> Directions for this task
Only the lines from the top of the data through the one with "- What is a markup language." are to be written out, each exactly as it stands.

Stored data entries:
= = = = = = =

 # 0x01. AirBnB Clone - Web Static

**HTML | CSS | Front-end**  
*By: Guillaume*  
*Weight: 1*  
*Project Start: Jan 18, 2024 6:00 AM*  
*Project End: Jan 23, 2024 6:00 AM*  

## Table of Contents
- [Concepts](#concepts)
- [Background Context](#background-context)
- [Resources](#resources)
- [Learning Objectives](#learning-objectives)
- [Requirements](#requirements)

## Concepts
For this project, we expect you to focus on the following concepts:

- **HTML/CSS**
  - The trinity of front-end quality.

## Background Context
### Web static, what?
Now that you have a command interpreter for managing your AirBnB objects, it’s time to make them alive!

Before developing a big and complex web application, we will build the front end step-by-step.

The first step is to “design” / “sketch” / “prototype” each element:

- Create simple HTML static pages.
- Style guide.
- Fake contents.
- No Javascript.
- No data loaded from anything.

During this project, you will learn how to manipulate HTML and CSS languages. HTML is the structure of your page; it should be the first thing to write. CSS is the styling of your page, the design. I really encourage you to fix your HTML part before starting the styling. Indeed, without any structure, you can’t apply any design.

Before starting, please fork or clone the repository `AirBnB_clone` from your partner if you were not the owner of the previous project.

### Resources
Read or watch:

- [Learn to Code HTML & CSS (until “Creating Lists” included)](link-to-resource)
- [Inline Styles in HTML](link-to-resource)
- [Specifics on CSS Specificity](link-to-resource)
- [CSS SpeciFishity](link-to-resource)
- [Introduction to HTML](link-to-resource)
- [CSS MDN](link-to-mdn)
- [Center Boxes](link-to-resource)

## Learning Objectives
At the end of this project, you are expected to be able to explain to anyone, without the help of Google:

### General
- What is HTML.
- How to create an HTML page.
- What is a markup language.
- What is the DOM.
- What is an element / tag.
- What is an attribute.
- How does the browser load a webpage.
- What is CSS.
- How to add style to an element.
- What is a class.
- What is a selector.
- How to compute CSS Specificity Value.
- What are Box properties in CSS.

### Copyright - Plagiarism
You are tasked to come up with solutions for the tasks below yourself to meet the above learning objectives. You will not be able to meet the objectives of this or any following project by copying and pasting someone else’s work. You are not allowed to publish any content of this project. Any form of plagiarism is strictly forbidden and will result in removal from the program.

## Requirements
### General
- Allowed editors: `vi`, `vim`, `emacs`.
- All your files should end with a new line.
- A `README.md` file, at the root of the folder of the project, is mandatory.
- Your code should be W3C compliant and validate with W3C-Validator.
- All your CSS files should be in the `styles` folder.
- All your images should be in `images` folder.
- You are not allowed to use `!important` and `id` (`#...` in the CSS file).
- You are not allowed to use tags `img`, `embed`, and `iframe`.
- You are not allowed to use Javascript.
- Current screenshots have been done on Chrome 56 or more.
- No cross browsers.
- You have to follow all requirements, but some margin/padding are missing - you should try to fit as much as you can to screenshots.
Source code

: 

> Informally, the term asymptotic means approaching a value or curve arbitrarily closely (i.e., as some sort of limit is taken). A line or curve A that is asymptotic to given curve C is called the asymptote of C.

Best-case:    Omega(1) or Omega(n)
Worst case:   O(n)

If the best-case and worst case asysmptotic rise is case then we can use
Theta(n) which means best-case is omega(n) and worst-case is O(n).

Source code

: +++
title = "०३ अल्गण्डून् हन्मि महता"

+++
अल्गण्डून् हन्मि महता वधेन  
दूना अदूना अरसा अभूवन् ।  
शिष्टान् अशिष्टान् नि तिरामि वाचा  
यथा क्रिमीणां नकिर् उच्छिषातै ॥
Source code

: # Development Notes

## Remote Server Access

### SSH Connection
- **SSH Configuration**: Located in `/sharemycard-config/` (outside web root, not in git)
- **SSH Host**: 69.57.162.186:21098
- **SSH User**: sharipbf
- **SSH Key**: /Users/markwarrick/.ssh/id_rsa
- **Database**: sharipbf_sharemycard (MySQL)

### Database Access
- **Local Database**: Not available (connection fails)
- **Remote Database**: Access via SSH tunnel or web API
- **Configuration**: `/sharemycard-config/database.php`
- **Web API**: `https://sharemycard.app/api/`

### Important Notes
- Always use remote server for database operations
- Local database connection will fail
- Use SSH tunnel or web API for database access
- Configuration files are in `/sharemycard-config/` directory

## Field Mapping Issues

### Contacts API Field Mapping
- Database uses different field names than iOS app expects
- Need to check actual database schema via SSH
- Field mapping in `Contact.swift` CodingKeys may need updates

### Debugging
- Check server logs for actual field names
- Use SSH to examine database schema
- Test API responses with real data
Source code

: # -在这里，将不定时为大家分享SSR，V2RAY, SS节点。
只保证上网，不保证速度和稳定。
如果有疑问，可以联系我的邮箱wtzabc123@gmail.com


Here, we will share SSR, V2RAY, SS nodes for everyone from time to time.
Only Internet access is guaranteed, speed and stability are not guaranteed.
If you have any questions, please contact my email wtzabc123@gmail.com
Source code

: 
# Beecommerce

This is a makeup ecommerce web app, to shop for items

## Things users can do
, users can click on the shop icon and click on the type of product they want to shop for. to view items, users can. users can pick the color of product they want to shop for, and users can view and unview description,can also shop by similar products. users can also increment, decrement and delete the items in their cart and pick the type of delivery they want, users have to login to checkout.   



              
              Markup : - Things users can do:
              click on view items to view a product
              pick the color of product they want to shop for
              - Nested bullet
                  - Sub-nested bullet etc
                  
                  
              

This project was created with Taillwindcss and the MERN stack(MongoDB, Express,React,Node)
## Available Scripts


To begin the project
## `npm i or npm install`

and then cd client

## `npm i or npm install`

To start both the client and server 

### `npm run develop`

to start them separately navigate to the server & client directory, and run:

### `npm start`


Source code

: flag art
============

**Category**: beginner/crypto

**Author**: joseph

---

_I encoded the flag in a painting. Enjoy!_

= = = = = = =

> Written solution
 # 0x01. AirBnB Clone - Web Static

**HTML | CSS | Front-end**  
*By: Guillaume*  
*Weight: 1*  
*Project Start: Jan 18, 2024 6:00 AM*  
*Project End: Jan 23, 2024 6:00 AM*  

## Table of Contents
- [Concepts](#concepts)
- [Background Context](#background-context)
- [Resources](#resources)
- [Learning Objectives](#learning-objectives)
- [Requirements](#requirements)

## Concepts
For this project, we expect you to focus on the following concepts:

- **HTML/CSS**
  - The trinity of front-end quality.

## Background Context
### Web static, what?
Now that you have a command interpreter for managing your AirBnB objects, it’s time to make them alive!

Before developing a big and complex web application, we will build the front end step-by-step.

The first step is to “design” / “sketch” / “prototype” each element:

- Create simple HTML static pages.
- Style guide.
- Fake contents.
- No Javascript.
- No data loaded from anything.

During this project, you will learn how to manipulate HTML and CSS languages. HTML is the structure of your page; it should be the first thing to write. CSS is the styling of your page, the design. I really encourage you to fix your HTML part before starting the styling. Indeed, without any structure, you can’t apply any design.

Before starting, please fork or clone the repository `AirBnB_clone` from your partner if you were not the owner of the previous project.

### Resources
Read or watch:

- [Learn to Code HTML & CSS (until “Creating Lists” included)](link-to-resource)
- [Inline Styles in HTML](link-to-resource)
- [Specifics on CSS Specificity](link-to-resource)
- [CSS SpeciFishity](link-to-resource)
- [Introduction to HTML](link-to-resource)
- [CSS MDN](link-to-mdn)
- [Center Boxes](link-to-resource)

## Learning Objectives
At the end of this project, you are expected to be able to explain to anyone, without the help of Google:

### General
- What is HTML.
- How to create an HTML page.
- What is a markup language.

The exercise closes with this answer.